EXERCISE BRIEF – Match on the string "blog" in the entries below and return every matching line.

RECORDS TO USE –

▬▬▬

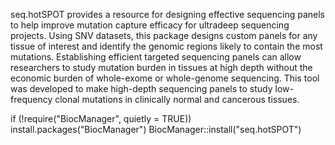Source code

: seq.hotSPOT provides a resource for designing effective sequencing panels to help improve mutation capture efficacy for ultradeep sequencing projects. Using SNV datasets, this package designs custom panels for any tissue of interest and identify the genomic regions likely to contain the most mutations. Establishing efficient targeted sequencing panels can allow researchers to study mutation burden in tissues at high depth without the economic burden of whole-exome or whole-genome sequencing. This tool was developed to make high-depth sequencing panels to study low-frequency clonal mutations in clinically normal and cancerous tissues.


  if (!require("BiocManager", quietly = TRUE)) 
   install.packages("BiocManager")
  BiocManager::install("seq.hotSPOT")

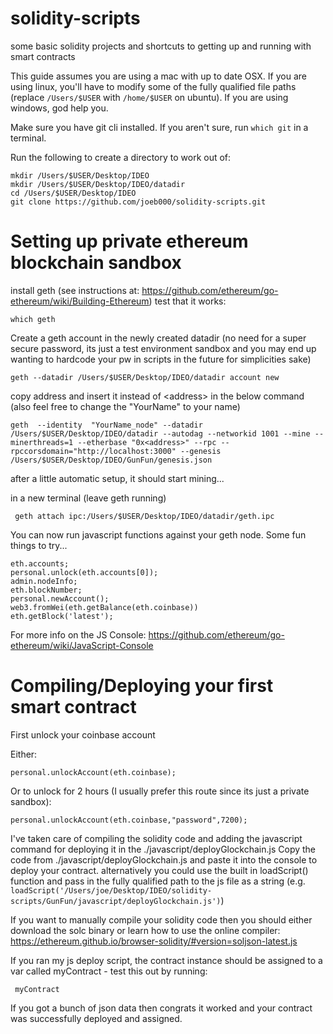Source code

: # solidity-scripts
some basic solidity projects and shortcuts to getting up and running with smart contracts

This guide assumes you are using a mac with up to date OSX. If you are using linux, you'll have to modify some of the fully qualified file paths (replace `/Users/$USER` with `/home/$USER` on ubuntu). If you are using windows, god help you.

Make sure you have git cli installed. If you aren't sure, run `which git` in a terminal.

Run the following to create a directory to work out of:

    mkdir /Users/$USER/Desktop/IDEO
    mkdir /Users/$USER/Desktop/IDEO/datadir
    cd /Users/$USER/Desktop/IDEO
    git clone https://github.com/joeb000/solidity-scripts.git
    

# Setting up private ethereum blockchain sandbox

install geth (see instructions at: https://github.com/ethereum/go-ethereum/wiki/Building-Ethereum)
test that it works:

    which geth
    

Create a geth account in the newly created datadir (no need for a super secure password, its just a test environment sandbox and you may end up wanting to hardcode your pw in scripts in the future for simplicities sake)

    geth --datadir /Users/$USER/Desktop/IDEO/datadir account new

copy address and insert it instead of \<address\> in the below command (also feel free to change the "YourName" to your name)

    geth  --identity  "YourName_node" --datadir /Users/$USER/Desktop/IDEO/datadir --autodag --networkid 1001 --mine --minerthreads=1 --etherbase "0x<address>" --rpc --rpccorsdomain="http://localhost:3000" --genesis /Users/$USER/Desktop/IDEO/GunFun/genesis.json


after a little automatic setup, it should start mining...

in a new terminal (leave geth running)

     geth attach ipc:/Users/$USER/Desktop/IDEO/datadir/geth.ipc

You can now run javascript functions against your geth node.
Some fun things to try...

    eth.accounts;
    personal.unlock(eth.accounts[0]);
    admin.nodeInfo;
    eth.blockNumber;
    personal.newAccount();
    web3.fromWei(eth.getBalance(eth.coinbase))
    eth.getBlock('latest');

For more info on the JS Console: https://github.com/ethereum/go-ethereum/wiki/JavaScript-Console

# Compiling/Deploying your first smart contract

First unlock your coinbase account

Either:

    personal.unlockAccount(eth.coinbase);

Or to unlock for 2 hours (I usually prefer this route since its just a private sandbox):

    personal.unlockAccount(eth.coinbase,"password",7200);

I've taken care of compiling the solidity code and adding the javascript command for deploying it in the ./javascript/deployGlockchain.js
Copy the code from ./javascript/deployGlockchain.js and paste it into the console to deploy your contract. alternatively you could use the built in loadScript() function and pass in the fully qualified path to the js file as a string (e.g. `loadScript('/Users/joe/Desktop/IDEO/solidity-scripts/GunFun/javascript/deployGlockchain.js')`)

If you want to manually compile your solidity code then you should either download the solc binary or learn how to use the online compiler: https://ethereum.github.io/browser-solidity/#version=soljson-latest.js

If you ran my js deploy script, the contract instance should be assigned to a var called myContract - test this out by running:

     myContract

If you got a bunch of json data then congrats it worked and your contract was successfully deployed and assigned.
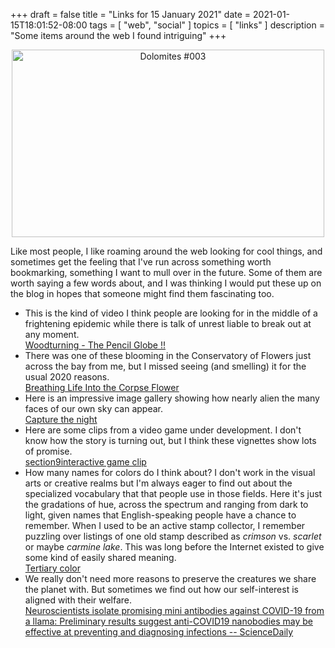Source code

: +++
draft = false
title = "Links for 15 January 2021"
date = 2021-01-15T18:01:52-08:00
tags = [
  "web",
  "social"
]
topics = [
  "links"
]
description = "Some items around the web I found intriguing"
+++

<div align="center"><a href="https://giuliocobianchi.com/gallery/capture-the-night/" target="_blank" rel="noopener noreferrer" />
<img src="https://giuliocobianchi.com/wp-content/uploads/2019/11/dolomites-003.jpg" width="500" height="300"  title="Dolomites #003" alt="Dolomites #003"/></a></div>

Like most people, I like roaming around the web looking for cool things, and sometimes get the feeling that I've run across something worth bookmarking, something I want to mull over in the future.
Some of them are worth saying a few words about, and I was thinking I would put these up on the blog in hopes that someone might find them fascinating too.

* This is the kind of video I think people are looking for in the middle of a frightening epidemic while there is talk of unrest liable to break out at any moment.<br />
[Woodturning - The Pencil Globe !!](https://youtu.be/p1qxrG2pHNE)
* There was one of these blooming in the Conservatory of Flowers just across the bay from me, but I missed seeing (and smelling) it for the usual 2020 reasons.<br />
[Breathing Life Into the Corpse Flower](https://undark.org/2021/01/11/breathing-life-into-the-corpse-flower/)
* Here is an impressive image gallery showing how nearly alien the many faces of our own sky can appear.<br />
[Capture the night](https://giuliocobianchi.com/gallery/capture-the-night/)
* Here are some clips from a video game under development. I don't know how the story is turning out, but I think these vignettes show lots of promise. <br />
[section9interactive game clip](https://www.instagram.com/p/CJY1e-wDrXf/)
* How many names for colors do I think about? I don't work in the visual arts or creative realms but I'm always eager to find out about the specialized vocabulary that that people use in those fields.
Here it's just the gradations of hue, across the spectrum and ranging from dark to light, given names that English-speaking people have a chance to remember.
When I used to be an active stamp collector, I remember puzzling over listings of one old stamp described as _crimson_ vs. _scarlet_ or maybe _carmine lake_.
This was long before the Internet existed to give some kind of easily shared meaning. <br />
[Tertiary color](https://en.wikipedia.org/wiki/Tertiary_color#Tertiary-_and_quaternary-color_terms)
* We really don't need more reasons to preserve the creatures we share the planet with. But sometimes we find out how our self-interest is aligned with their welfare.<br />
[Neuroscientists isolate promising mini antibodies against COVID-19 from a llama: Preliminary results suggest anti-COVID19 nanobodies may be effective at preventing and diagnosing infections -- ScienceDaily](https://www.sciencedaily.com/releases/2020/12/201222081257.htm)
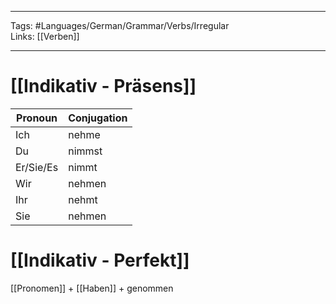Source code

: ___
Tags: #Languages/German/Grammar/Verbs/Irregular  
Links: [[Verben]]
___
# [[Indikativ - Präsens]]
Pronoun|Conjugation
------------ | ------------
Ich | nehme
Du | nimmst
Er/Sie/Es | nimmt
Wir | nehmen
Ihr | nehmt
Sie | nehmen


# [[Indikativ - Perfekt]]
[[Pronomen]] + [[Haben]] + genommen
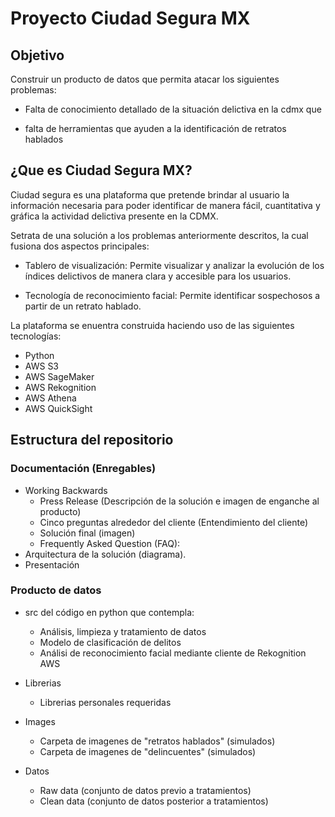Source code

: # Proyecto Ciudad Segura MX

## Objetivo

Construir un producto de datos que permita atacar los siguientes problemas:

* Falta de conocimiento detallado de la situación delictiva en la cdmx
que 

* falta de herramientas que ayuden a la identificación de retratos hablados 

## ¿Que es Ciudad Segura MX?

Ciudad segura es una plataforma que pretende brindar al usuario la información 
necesaria para poder identificar de manera fácil, cuantitativa y gráfica la 
actividad delictiva presente en la CDMX.

Setrata de una solución a los problemas anteriormente descritos, la cual fusiona 
dos  aspectos principales:

* Tablero de visualización:  Permite visualizar y analizar la evolución de los 
índices delictivos de manera clara y accesible para los usuarios. 

* Tecnología de reconocimiento facial: Permite identificar sospechosos a partir 
de un retrato hablado.

La plataforma se enuentra construida haciendo uso de las siguientes tecnologías:
    
* Python
* AWS S3
* AWS SageMaker
* AWS Rekognition
* AWS Athena
* AWS QuickSight

## Estructura del repositorio

### Documentación (Enregables)

* Working Backwards
    - Press Release (Descripción de la solución e imagen de enganche al producto)
    - Cinco preguntas alrededor del cliente (Entendimiento del cliente)
    - Solución final (imagen)
    - Frequently Asked Question (FAQ):
* Arquitectura de la solución (diagrama).
* Presentación 

### Producto de datos

* src del código en python que contempla:
    - Análisis, limpieza y tratamiento de datos
    - Modelo de clasificación de delitos
    - Análisi de reconocimiento facial mediante cliente de Rekognition AWS
* Librerias
    - Librerias personales requeridas

* Images
    - Carpeta de imagenes de "retratos hablados" (simulados)
    - Carpeta de imagenes de "delincuentes" (simulados)
* Datos
    - Raw data (conjunto de datos previo a tratamientos)
    - Clean data (conjunto de datos posterior a tratamientos)
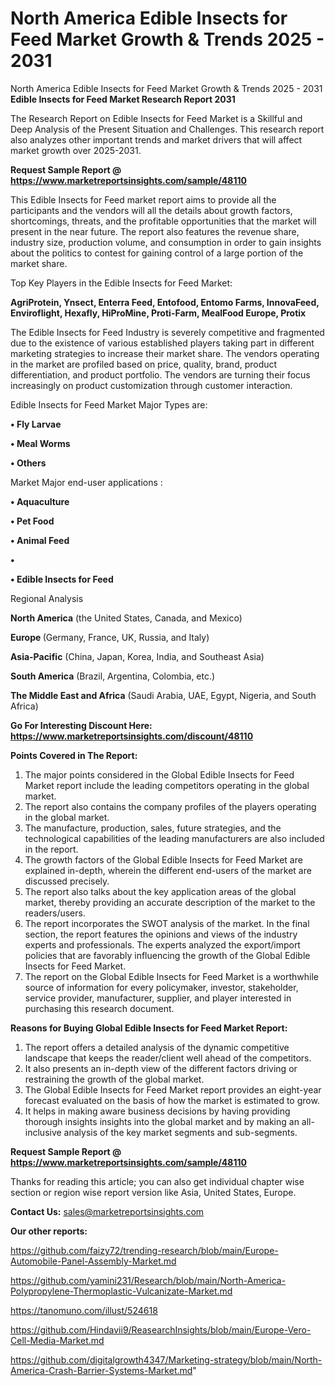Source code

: # North America Edible Insects for Feed Market Growth & Trends 2025 - 2031
North America Edible Insects for Feed Market Growth & Trends 2025 - 2031
<strong>Edible Insects for Feed Market Research Report 2031</strong>

The Research Report on Edible Insects for Feed Market is a Skillful and Deep Analysis of the Present Situation and Challenges. This research report also analyzes other important trends and market drivers that will affect market growth over 2025-2031.

<strong>Request Sample Report @ <a href=https://www.marketreportsinsights.com/sample/48110>https://www.marketreportsinsights.com/sample/48110</a></strong>

This Edible Insects for Feed market report aims to provide all the participants and the vendors will all the details about growth factors, shortcomings, threats, and the profitable opportunities that the market will present in the near future. The report also features the revenue share, industry size, production volume, and consumption in order to gain insights about the politics to contest for gaining control of a large portion of the market share.

Top Key Players in the Edible Insects for Feed Market:

<strong>AgriProtein, Ynsect, Enterra Feed, Entofood, Entomo Farms, InnovaFeed, Enviroflight, Hexafly, HiProMine, Proti-Farm, MealFood Europe, Protix</strong>

The Edible Insects for Feed Industry is severely competitive and fragmented due to the existence of various established players taking part in different marketing strategies to increase their market share. The vendors operating in the market are profiled based on price, quality, brand, product differentiation, and product portfolio. The vendors are turning their focus increasingly on product customization through customer interaction.

Edible Insects for Feed Market Major Types are:

<strong>•  Fly Larvae

•  Meal Worms

•  Others</strong>

Market Major end-user applications :

<strong>•  Aquaculture

•  Pet Food

•  Animal Feed

•  

•  Edible Insects for Feed</strong>

Regional Analysis

</u><strong><b>North America</b></strong> (the United States, Canada, and Mexico)

<strong><b>Europe </b></strong>(Germany, France, UK, Russia, and Italy)

<strong><b>Asia-Pacific</b></strong> (China, Japan, Korea, India, and Southeast Asia)

<strong><b>South America</b></strong> (Brazil, Argentina, Colombia, etc.)

<strong><b>The Middle East and Africa</b></strong> (Saudi Arabia, UAE, Egypt, Nigeria, and South Africa)

<strong>Go For Interesting Discount Here: <a href=https://www.marketreportsinsights.com/discount/48110>https://www.marketreportsinsights.com/discount/48110</a></strong>

<strong>Points Covered in The Report:</strong>
<ol>
  <li>The major points considered in the Global Edible Insects for Feed Market report include the leading competitors operating in the global market.</li>
  <li>The report also contains the company profiles of the players operating in the global market.</li>
  <li>The manufacture, production, sales, future strategies, and the technological capabilities of the leading manufacturers are also included in the report.</li>
  <li>The growth factors of the Global Edible Insects for Feed Market are explained in-depth, wherein the different end-users of the market are discussed precisely.</li>
  <li>The report also talks about the key application areas of the global market, thereby providing an accurate description of the market to the readers/users.</li>
  <li>The report incorporates the SWOT analysis of the market. In the final section, the report features the opinions and views of the industry experts and professionals. The experts analyzed the export/import policies that are favorably influencing the growth of the Global Edible Insects for Feed Market.</li>
  <li>The report on the Global Edible Insects for Feed Market is a worthwhile source of information for every policymaker, investor, stakeholder, service provider, manufacturer, supplier, and player interested in purchasing this research document.</li>
</ol>
<strong>Reasons for Buying Global Edible Insects for Feed Market Report:</strong>

<ol>
  <li>The report offers a detailed analysis of the dynamic competitive landscape that keeps the reader/client well ahead of the competitors.</li>
  <li>It also presents an in-depth view of the different factors driving or restraining the growth of the global market.</li>
  <li>The Global Edible Insects for Feed Market report provides an eight-year forecast evaluated on the basis of how the market is estimated to grow.</li>
  <li>It helps in making aware business decisions by having providing thorough insights insights into the global market and by making an all-inclusive analysis of the key market segments and sub-segments.</li>
</ol>
<strong>Request Sample Report @ <a href=https://www.marketreportsinsights.com/sample/48110>https://www.marketreportsinsights.com/sample/48110</a></strong>


Thanks for reading this article; you can also get individual chapter wise section or region wise report version like Asia, United States, Europe.

<strong>Contact Us:</strong>
sales@marketreportsinsights.com

<strong>Our other reports:</strong>

<a href=https://github.com/faizy72/trending-research/blob/main/Europe-Automobile-Panel-Assembly-Market.md>https://github.com/faizy72/trending-research/blob/main/Europe-Automobile-Panel-Assembly-Market.md</a>

<a href=https://github.com/yamini231/Research/blob/main/North-America-Polypropylene-Thermoplastic-Vulcanizate-Market.md>https://github.com/yamini231/Research/blob/main/North-America-Polypropylene-Thermoplastic-Vulcanizate-Market.md</a>

<a href=https://tanomuno.com/illust/524618>https://tanomuno.com/illust/524618</a>

<a href=https://github.com/Hindavii9/ReasearchInsights/blob/main/Europe-Vero-Cell-Media-Market.md>https://github.com/Hindavii9/ReasearchInsights/blob/main/Europe-Vero-Cell-Media-Market.md</a>

<a href=https://github.com/digitalgrowth4347/Marketing-strategy/blob/main/North-America-Crash-Barrier-Systems-Market.md>https://github.com/digitalgrowth4347/Marketing-strategy/blob/main/North-America-Crash-Barrier-Systems-Market.md</a>"
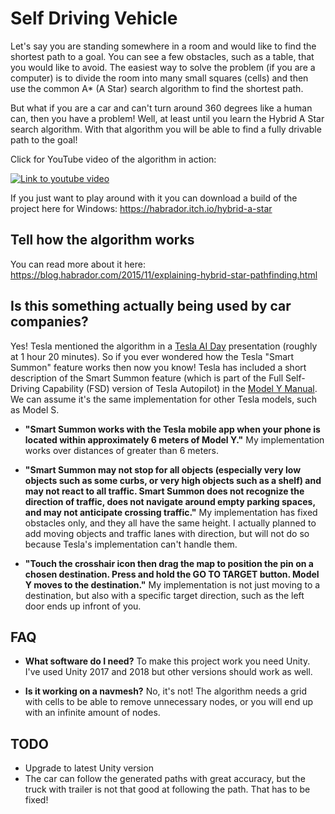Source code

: # Self Driving Vehicle

Let's say you are standing somewhere in a room and would like to find the shortest path to a goal. You can see a few obstacles, such as a table, that you would like to avoid. The easiest way to solve the problem (if you are a computer) is to divide the room into many small squares (cells) and then use the common A* (A Star) search algorithm to find the shortest path. 

But what if you are a car and can't turn around 360 degrees like a human can, then you have a problem! Well, at least until you learn the Hybrid A Star search algorithm. With that algorithm you will be able to find a fully drivable path to the goal!

Click for YouTube video of the algorithm in action:

[![Link to youtube video](https://img.youtube.com/vi/L591fS51F4I/0.jpg)](https://www.youtube.com/watch?v=L591fS51F4I)

If you just want to play around with it you can download a build of the project here for Windows: https://habrador.itch.io/hybrid-a-star



## Tell how the algorithm works

You can read more about it here: https://blog.habrador.com/2015/11/explaining-hybrid-star-pathfinding.html



## Is this something actually being used by car companies?

Yes! Tesla mentioned the algorithm in a [Tesla AI Day](https://www.youtube.com/watch?v=j0z4FweCy4M) presentation (roughly at 1 hour 20 minutes). So if you ever wondered how the Tesla "Smart Summon" feature works then now you know! Tesla has included a short description of the Smart Summon feature (which is part of the Full Self-Driving Capability (FSD) version of Tesla Autopilot) in the [Model Y Manual](https://www.tesla.com/ownersmanual/modely/en_eu/GUID-6B9A1AEA-579C-400E-A7A6-E4916BCD5DED.html). We can assume it's the same implementation for other Tesla models, such as Model S. 

* **"Smart Summon works with the Tesla mobile app when your phone is located within approximately 6 meters of Model Y."** My implementation works over distances of greater than 6 meters. 

* **"Smart Summon may not stop for all objects (especially very low objects such as some curbs, or very high objects such as a shelf) and may not react to all traffic. Smart Summon does not recognize the direction of traffic, does not navigate around empty parking spaces, and may not anticipate crossing traffic."** My implementation has fixed obstacles only, and they all have the same height. I actually planned to add moving objects and traffic lanes with direction, but will not do so because Tesla's implementation can't handle them.

* **"Touch the crosshair icon then drag the map to position the pin on a chosen destination. Press and hold the GO TO TARGET button. Model Y moves to the destination."** My implementation is not just moving to a destination, but also with a specific target direction, such as the left door ends up infront of you.         



## FAQ 

* **What software do I need?** To make this project work you need Unity. I've used Unity 2017 and 2018 but other versions should work as well. 

* **Is it working on a navmesh?** No, it's not! The algorithm needs a grid with cells to be able to remove unnecessary nodes, or you will end up with an infinite amount of nodes.



## TODO

* Upgrade to latest Unity version
* The car can follow the generated paths with great accuracy, but the truck with trailer is not that good at following the path. That has to be fixed!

▬▬▬

THE ANSWER –
Some of them are worth saying a few words about, and I was thinking I would put these up on the blog in hopes that someone might find them fascinating too.
You can read more about it here: https://blog.habrador.com/2015/11/explaining-hybrid-star-pathfinding.html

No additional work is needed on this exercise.